Phase-manipulated hierarchically core-shell Na3(VO1-xPO4)2F1+2x (0≤x≤1)@Na3V2(PO4)3 and its synergistic effect with conformally wrapped reduced graphene oxide framework towards high-performance cathode for sodium-ion batteries

Sodium-ion batteries (SIBs) are regarded as promising candidates for large-scale stationary energy storage systems because of the high abundance of Na resources. Na superionic conductor polyanionic cathode (NASICON), such as Na 3 (VO 1-x PO 4 ) 2 F 1+2x (0 ≤ x ≤ 1, NVPF 1+2x ) and Na 3 V 2 (PO 4 ) 3 (NVP), shows intriguing electrochemical performances due to their robust open structure and superior cycle stability. Inspired by phase manipulation and conductive reduced graphene oxide (rGO) incorporation, a hierarchical NVPF 1+2x @NVP core-shell structure is elaborately synthesized and conformally wrapped by rGO via a facial microwave-assisted hydrothermal approach. F-free surface of NVPF 1+2x @NVP particle possesses intimate contact with rGO framework without strong mutual repulsive force while conductive rGO endows NVPF 1+2x @NVP with high electronic conductivity to ensure fast electron transport . Combining the synergistic effect between delicate design of core-shell structure and conductive rGO framework, the NVPF 1+2x @NVP/rGO-600 °C electrode achieves a high discharge capacity of 105.9 mAh g −1 at 0.5 C with an impressive capacity retention of 99.1% after 200 cycles, delivering an excellent rate capability of 90.6 mAh g −1 at 10 C. Moreover, the NVPF 1+2x @NVP/rGO-600 °C electrode possesses an alleviated polarization, small impedance and fast electron/Na  +   diffusion properties due to this synergistic effect.

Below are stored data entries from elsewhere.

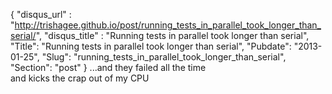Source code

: {
 "disqus_url" : "http://trishagee.github.io/post/running_tests_in_parallel_took_longer_than_serial/",
 "disqus_title" : "Running tests in parallel took longer than serial",
 "Title": "Running tests in parallel took longer than serial",
 "Pubdate": "2013-01-25",
 "Slug": "running_tests_in_parallel_took_longer_than_serial",
 "Section": "post"
}
...and they failed all the time<br />and kicks the crap out of my CPU<br /><br />

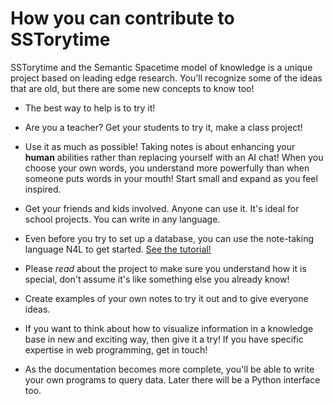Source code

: 
# How you can contribute to SSTorytime

SSTorytime and the Semantic Spacetime model of knowledge is a unique project based on leading edge research. You'll recognize some of the ideas that are old, but there are some new concepts to know too!

* The best way to help is to try it!

* Are you a teacher? Get your students to try it, make a class project!

* Use it as much as possible! Taking notes is about enhancing your **human** abilities rather than replacing yourself with an AI chat! When you choose your own words, you understand more powerfully than when someone puts words in your mouth! Start small and expand as you feel inspired.

* Get your friends and kids involved. Anyone can use it. It's ideal for school projects. You can write in any language.

* Even before you try to set up a database, you can use the note-taking language N4L to get started.
[See the tutorial!](Tutorial.md)

* Please *read* about the project to make sure you understand how it is special, don't assume it's like something else you already know!

* Create examples of your own notes to try it out and to give everyone ideas. 

* If you want to think about how to visualize information in a knowledge base in new and exciting way, then give it a try! If you have specific expertise in web programming, get in touch!

* As the documentation becomes more complete, you'll be able to write your own programs to query data. Later there will be a Python interface too.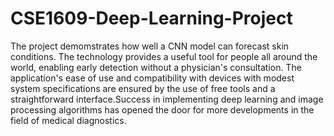 # CSE1609-Deep-Learning-Project
The project demomstrates how well a CNN model can forecast skin conditions. The technology provides a useful tool for people all around the world, enabling early detection without a physician's consultation. The application's ease of use and compatibility with devices with modest system specifications are ensured by the use of free tools and a straightforward interface.Success in implementing deep learning and image processing algorithms has opened the door for more developments in the field of medical diagnostics.
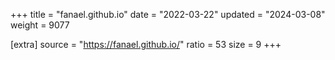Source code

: +++
title = "fanael.github.io"
date = "2022-03-22"
updated = "2024-03-08"
weight = 9077

[extra]
source = "https://fanael.github.io/"
ratio = 53
size = 9
+++
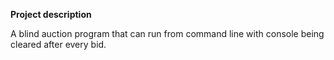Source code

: **Project description**

A blind auction program that can run from command line with console being cleared after every bid.
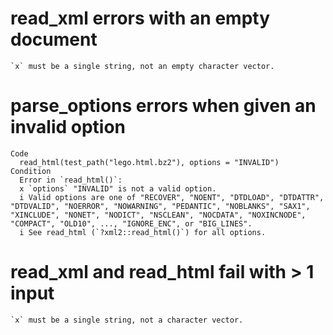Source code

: # read_xml errors with an empty document

    `x` must be a single string, not an empty character vector.

# parse_options errors when given an invalid option

    Code
      read_html(test_path("lego.html.bz2"), options = "INVALID")
    Condition
      Error in `read_html()`:
      x `options` "INVALID" is not a valid option.
      i Valid options are one of "RECOVER", "NOENT", "DTDLOAD", "DTDATTR", "DTDVALID", "NOERROR", "NOWARNING", "PEDANTIC", "NOBLANKS", "SAX1", "XINCLUDE", "NONET", "NODICT", "NSCLEAN", "NOCDATA", "NOXINCNODE", "COMPACT", "OLD10", ..., "IGNORE_ENC", or "BIG_LINES".
      i See read_html (`?xml2::read_html()`) for all options.

# read_xml and read_html fail with > 1 input

    `x` must be a single string, not a character vector.

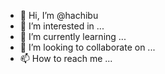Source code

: - 👋 Hi, I’m @hachibu
- 👀 I’m interested in ...
- 🌱 I’m currently learning ...
- 💞️ I’m looking to collaborate on ...
- 📫 How to reach me ...

<!---
hachibu/hachibu is a ✨ special ✨ repository because its `README.md` (this file) appears on your GitHub profile.
You can click the Preview link to take a look at your changes.
--->
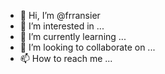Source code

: - 👋 Hi, I’m @frransier
- 👀 I’m interested in ...
- 🌱 I’m currently learning ...
- 💞️ I’m looking to collaborate on ...
- 📫 How to reach me ...

<!---
frransier/frransier is a ✨ special ✨ repository because its `README.md` (this file) appears on your GitHub profile.
You can click the Preview link to take a look at your changes.
--->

The full cell using NVPF 1+2x @NVP/rGO-600 °C cathode and hard carbon (HC) anode shows an initial discharge capacity of 80.0 mAh g −1 at 0.2 C and rate capability of 45.2 mAh g −1 at 10 C, which could light an LED lamp and manifest its prospective application. Our findings provide new insights into a broadly applicable material design combining morphological phase manipulation with conductive rGO framework incorporation, which synergistically boosts the electrochemical performance of NASICON cathode towards advanced SIBs with a higher energy density , faster charging rate and more practical applications.